Mit einem Ruck setzt sich der Aufzug in Bewegung. Er ist noch etwas kleiner als der, der uns zunächst auf Höhe des Dachfirsts von St. Martin gebracht hat. Im morgendlichen Nebel wird die Stadt da unten sehr schnell ganz winzig. Es ist ein seltsames Gefühl, draußen am Gerüst zu hängen, unter uns nichts als ein dünnes Blech und rund 80 Meter freier Fall. Dann stockt der Aufzug, wir sind in Höhe der barocken Kuppel angelangt.

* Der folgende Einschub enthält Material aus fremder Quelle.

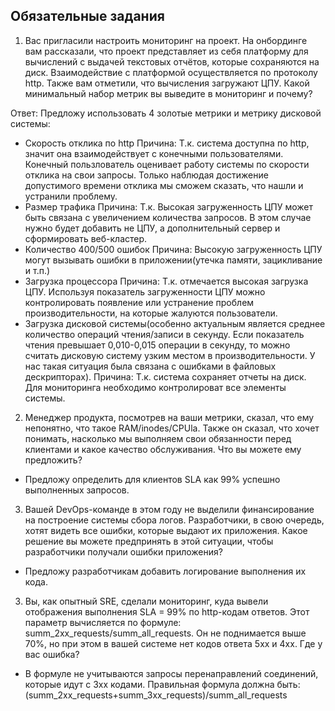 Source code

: ## Обязательные задания

1. Вас пригласили настроить мониторинг на проект. На онбординге вам рассказали, что проект представляет из себя платформу для вычислений с выдачей текстовых отчётов, которые сохраняются на диск. 
Взаимодействие с платформой осуществляется по протоколу http. Также вам отметили, что вычисления загружают ЦПУ. Какой минимальный набор метрик вы выведите в мониторинг и почему?

Ответ:
  Предложу использовать 4 золотые метрики и метрику дисковой системы:
  - Скорость отклика по http
    Причина: Т.к. система доступна по http, значит она взаимодействует с конечными пользователями. Конечный пользлователь оценивает работу системы по скорости отклика на свои запросы. Только наблюдая достижение допустимого времени отклика мы сможем сказать, что нашли и устранили проблему.
  - Размер трафика
    Причина: Т.к. Высокая загруженность ЦПУ может быть связана с увеличением количества запросов. В этом случае нужно будет добавить не ЦПУ, а дополнительный сервер и сформировать веб-кластер. 
  - Количество 400/500 ошибок
    Причина: Высокую загруженность ЦПУ могут вызывать ошибки в приложении(утечка памяти, зацикливание и т.п.)
  - Загрузка процессора
    Причина: Т.к. отмечается высокая загрузка ЦПУ. Используя показатель загруженности ЦПУ можно контролировать появление или устранение проблем производительности, на которые жалуются пользователи.
  - Загрузка дисковой системы(особенно актуальным является среднее количество операций чтения/записи в секунду. Если показатель чтения превышает 0,010-0,015 операции в секунду, то можно считать дисковую систему узким местом в производительности. У нас такая ситуация была связана с ошибками в файловых дескрипторах).
    Причина: Т.к. система сохраняет отчеты на диск. Для мониторинга необходимо контролироват все элементы системы.

2. Менеджер продукта, посмотрев на ваши метрики, сказал, что ему непонятно, что такое RAM/inodes/CPUla. Также он сказал, что хочет понимать, насколько мы выполняем свои обязанности перед клиентами и какое качество обслуживания. Что вы можете ему предложить?
  - Предложу определить для клиентов SLA как 99% успешно выполненных запросов.

3. Вашей DevOps-команде в этом году не выделили финансирование на построение системы сбора логов. Разработчики, в свою очередь, хотят видеть все ошибки, которые выдают их приложения. Какое решение вы можете предпринять в этой ситуации, чтобы разработчики получали ошибки приложения?
  - Предложу разработчикам добавить логирование выполнения их кода.
3. Вы, как опытный SRE, сделали мониторинг, куда вывели отображения выполнения SLA = 99% по http-кодам ответов. 
Этот параметр вычисляется по формуле: summ_2xx_requests/summ_all_requests. Он не поднимается выше 70%, но при этом в вашей системе нет кодов ответа 5xx и 4xx. Где у вас ошибка?
  - В формуле не учитываются запросы  перенаправлений соединений, которые идут с 3xx кодами. Правильная формула должна быть:
    (summ_2xx_requests+summ_3xx_requests)/summ_all_requests

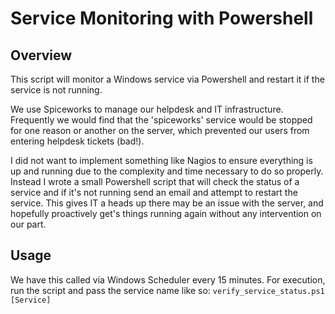 Service Monitoring with Powershell
==================================

Overview
--------
This script will monitor a Windows service via Powershell and restart it if the service is not running.

We use Spiceworks to manage our helpdesk and IT infrastructure. Frequently we would find that the 'spiceworks' service would be stopped for one reason or another on the server, which prevented our users from entering helpdesk tickets (bad!).  

I did not want to implement something like Nagios to ensure everything is up and running due to the complexity and time necessary to do so properly.  Instead I wrote a small Powershell script that will check the status of a service and if it's not running send an email and attempt to restart the service. This gives IT a heads up there may be an issue with the server, and hopefully proactively get's things running again without any intervention on our part.

Usage
-----
We have this called via Windows Scheduler every 15 minutes. For execution, run the script and pass the service name like so: `verify_service_status.ps1 [Service]`
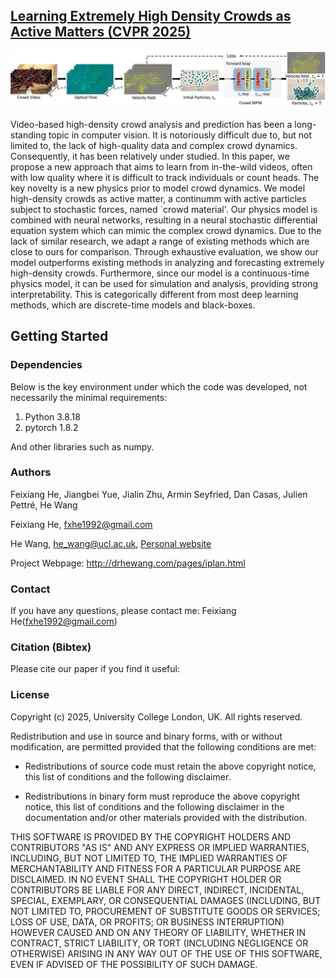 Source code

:## [Learning Extremely High Density Crowds as Active Matters (CVPR 2025)](https://arxiv.org/pdf/2203.14412.pdf)
![Paper Image](./framework.jpg)

Video-based high-density crowd analysis and prediction has been a long-standing topic in computer vision. It is notoriously difficult due to, but not limited to, the lack of high-quality data and complex crowd dynamics. Consequently, it has been relatively under studied. In this paper, we propose a new approach that aims to learn from in-the-wild videos, often with low quality where it is difficult to track individuals or count heads. The key novelty is a new physics prior to model crowd dynamics. We model high-density crowds as active matter, a continumm with active particles subject to stochastic forces, named `crowd material'. Our physics model is combined with neural networks, resulting in a neural stochastic differential equation system which can mimic the complex crowd dynamics. Due to the lack of similar research, we adapt a range of existing methods which are close to ours for comparison. Through exhaustive evaluation, we show our model outperforms existing methods in analyzing and forecasting extremely high-density crowds. Furthermore, since our model is a continuous-time physics model, it can be used for simulation and analysis, providing strong interpretability. This is categorically different from most deep learning methods, which are discrete-time models and black-boxes.

## Getting Started
### Dependencies
Below is the key environment under which the code was developed, not necessarily the minimal requirements:

1. Python 3.8.18
2. pytorch 1.8.2

And other libraries such as numpy.


### Authors
Feixiang He, Jiangbei Yue, Jialin Zhu, Armin Seyfried, Dan Casas, Julien Pettré, He Wang

Feixiang He, fxhe1992@gmail.com

He Wang, he_wang@ucl.ac.uk, [Personal website](https://drhewang.com)

Project Webpage: http://drhewang.com/pages/iplan.html

### Contact
If you have any questions, please contact me: Feixiang He(fxhe1992@gmail.com)

### Citation (Bibtex)
Please cite our paper if you find it useful:

### License

Copyright (c) 2025, University College London, UK. All rights reserved.

Redistribution and use in source and binary forms, with or without modification, are permitted provided that the following conditions are met:

* Redistributions of source code must retain the above copyright notice, this list of conditions and the following disclaimer.

* Redistributions in binary form must reproduce the above copyright notice, this list of conditions and the following disclaimer in the documentation and/or other materials provided with the distribution.

THIS SOFTWARE IS PROVIDED BY THE COPYRIGHT HOLDERS AND CONTRIBUTORS "AS IS" AND ANY EXPRESS OR IMPLIED WARRANTIES, INCLUDING, BUT NOT LIMITED TO, THE IMPLIED WARRANTIES OF MERCHANTABILITY AND FITNESS FOR A PARTICULAR PURPOSE ARE DISCLAIMED. IN NO EVENT SHALL THE COPYRIGHT HOLDER OR CONTRIBUTORS BE LIABLE FOR ANY DIRECT, INDIRECT, INCIDENTAL, SPECIAL, EXEMPLARY, OR CONSEQUENTIAL DAMAGES (INCLUDING, BUT NOT LIMITED TO, PROCUREMENT OF SUBSTITUTE GOODS OR SERVICES; LOSS OF USE, DATA, OR PROFITS; OR BUSINESS INTERRUPTION) HOWEVER CAUSED AND ON ANY THEORY OF LIABILITY, WHETHER IN CONTRACT, STRICT LIABILITY, OR TORT (INCLUDING NEGLIGENCE OR OTHERWISE) ARISING IN ANY WAY OUT OF THE USE OF THIS SOFTWARE, EVEN IF ADVISED OF THE POSSIBILITY OF SUCH DAMAGE.
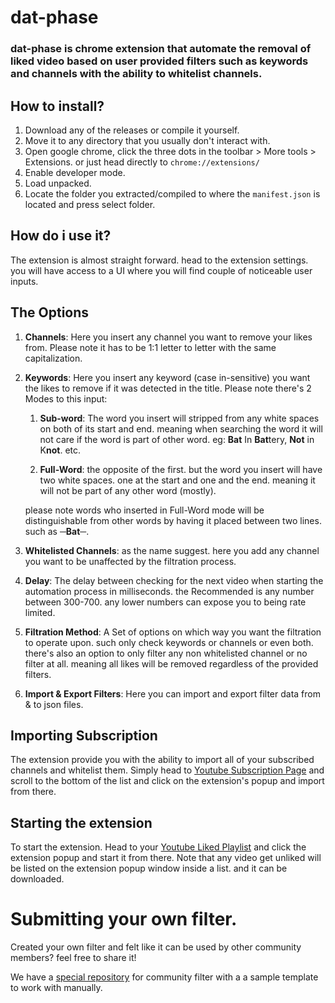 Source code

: # **dat-phase**

### dat-phase is chrome extension that automate the removal of liked video based on user provided filters such as keywords and channels with the ability to whitelist channels.

## **How to install?**

1. Download any of the releases or compile it yourself.
2. Move it to any directory that you usually don't interact with.
3. Open google chrome, click the three dots in the toolbar > More tools > Extensions. or just head directly to `chrome://extensions/`
4. Enable developer mode.
5. Load unpacked.
6. Locate the folder you extracted/compiled to where the `manifest.json` is located and press select folder.

## **How do i use it?**

The extension is almost straight forward. head to the extension settings. you will have access to a UI where you will find couple of noticeable user inputs.

## The Options

1. **Channels**: Here you insert any channel you want to remove your likes from. Please note it has to be 1:1 letter to letter with the same capitalization.

2. **Keywords**: Here you insert any keyword (case in-sensitive) you want the likes to remove if it was detected in the title. Please note there's 2 Modes to this input:

   1. **Sub-word**: The word you insert will stripped from any white spaces on both of its start and end. meaning when searching the word it will not care if the word is part of other word.
      eg: **Bat** In **Bat**tery, **Not** in K**not**. etc.

   2. **Full-Word**: the opposite of the first. but the word you insert will have two white spaces. one at the start and one and the end. meaning it will not be part of any other word (mostly).

   please note words who inserted in Full-Word mode will be distinguishable from other words by having it placed between two lines. such as **─Bat─**.

3. **Whitelisted Channels**: as the name suggest. here you add any channel you want to be unaffected by the filtration process.

4. **Delay**: The delay between checking for the next video when starting the automation process in milliseconds. the Recommended is any number between 300-700. any lower numbers can expose you to being rate limited.

5. **Filtration Method**: A Set of options on which way you want the filtration to operate upon. such only check keywords or channels or even both. there's also an option to only filter any non whitelisted channel or no filter at all. meaning all likes will be removed regardless of the provided filters.

6. **Import & Export Filters**: Here you can import and export filter data from & to json files.



## Importing Subscription
The extension provide you with the ability to import all of your subscribed channels and whitelist them. Simply head to [Youtube Subscription Page](https://www.youtube.com/feed/channels) and scroll to the bottom of the list and click on the extension's popup and import from there.

## Starting the extension 
To start the extension. Head to your [Youtube Liked Playlist](https://www.youtube.com/playlist?list=LL) and click the extension popup and start it from there. Note that any video get unliked will be listed on the extension popup window inside a list. and it can be downloaded.  
# Submitting your own filter.

Created your own filter and felt like it can be used by other community members? feel free to share it!

We have a [special repository](https://github.com/VincentDeAda/dat-phase-filters) for community filter with a a sample template to work with manually.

"Wir können von außen reingehen", sagt Alois Landgraf und turnt durch das Loch, das sich im Kupferblech der Kuppel vor uns auftut. Drinnen wartet schon Eduard Punzmann, der Spezialist für Dachstühle von der Firma Schedl aus Windischeschenbach, Ortsteil Bernstein. Während Punzmann nüchtern die Schäden zeigt, welche eindringende Feuchte und unzählige Generationen von Tauben im Dachstuhl hinterlassen haben, gerät Alois Landgraf ins Schwärmen.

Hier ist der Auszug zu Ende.